**What is required**
Extract every line from the records below that contains the word "Explanation".
====== Data to use ======
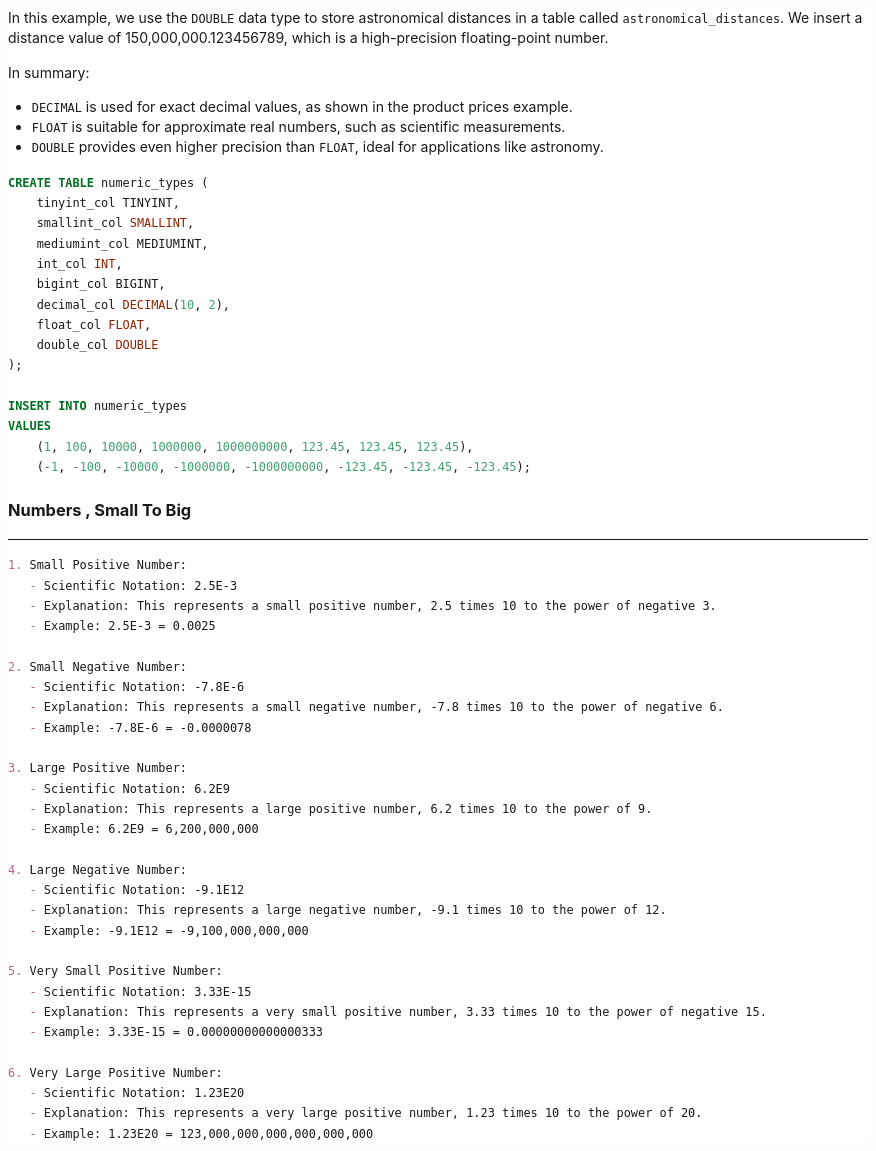 In this example, we use the `DOUBLE` data type to store astronomical distances in a table called `astronomical_distances`. We insert a distance value of 150,000,000.123456789, which is a high-precision floating-point number.

In summary:

- `DECIMAL` is used for exact decimal values, as shown in the product prices example.
- `FLOAT` is suitable for approximate real numbers, such as scientific measurements.
- `DOUBLE` provides even higher precision than `FLOAT`, ideal for applications like astronomy.

```sql
CREATE TABLE numeric_types (
    tinyint_col TINYINT,
    smallint_col SMALLINT,
    mediumint_col MEDIUMINT,
    int_col INT,
    bigint_col BIGINT,
    decimal_col DECIMAL(10, 2),
    float_col FLOAT,
    double_col DOUBLE
);

INSERT INTO numeric_types
VALUES
    (1, 100, 10000, 1000000, 1000000000, 123.45, 123.45, 123.45),
    (-1, -100, -10000, -1000000, -1000000000, -123.45, -123.45, -123.45);
```


### Numbers , Small To Big
---
```markdown
1. Small Positive Number:
   - Scientific Notation: 2.5E-3
   - Explanation: This represents a small positive number, 2.5 times 10 to the power of negative 3.
   - Example: 2.5E-3 = 0.0025

2. Small Negative Number:
   - Scientific Notation: -7.8E-6
   - Explanation: This represents a small negative number, -7.8 times 10 to the power of negative 6.
   - Example: -7.8E-6 = -0.0000078

3. Large Positive Number:
   - Scientific Notation: 6.2E9
   - Explanation: This represents a large positive number, 6.2 times 10 to the power of 9.
   - Example: 6.2E9 = 6,200,000,000

4. Large Negative Number:
   - Scientific Notation: -9.1E12
   - Explanation: This represents a large negative number, -9.1 times 10 to the power of 12.
   - Example: -9.1E12 = -9,100,000,000,000

5. Very Small Positive Number:
   - Scientific Notation: 3.33E-15
   - Explanation: This represents a very small positive number, 3.33 times 10 to the power of negative 15.
   - Example: 3.33E-15 = 0.00000000000000333

6. Very Large Positive Number:
   - Scientific Notation: 1.23E20
   - Explanation: This represents a very large positive number, 1.23 times 10 to the power of 20.
   - Example: 1.23E20 = 123,000,000,000,000,000,000

```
======
**Reply**
   - Explanation: This represents a small positive number, 2.5 times 10 to the power of negative 3.
   - Explanation: This represents a small negative number, -7.8 times 10 to the power of negative 6.
   - Explanation: This represents a large positive number, 6.2 times 10 to the power of 9.
   - Explanation: This represents a large negative number, -9.1 times 10 to the power of 12.
   - Explanation: This represents a very small positive number, 3.33 times 10 to the power of negative 15.
   - Explanation: This represents a very large positive number, 1.23 times 10 to the power of 20.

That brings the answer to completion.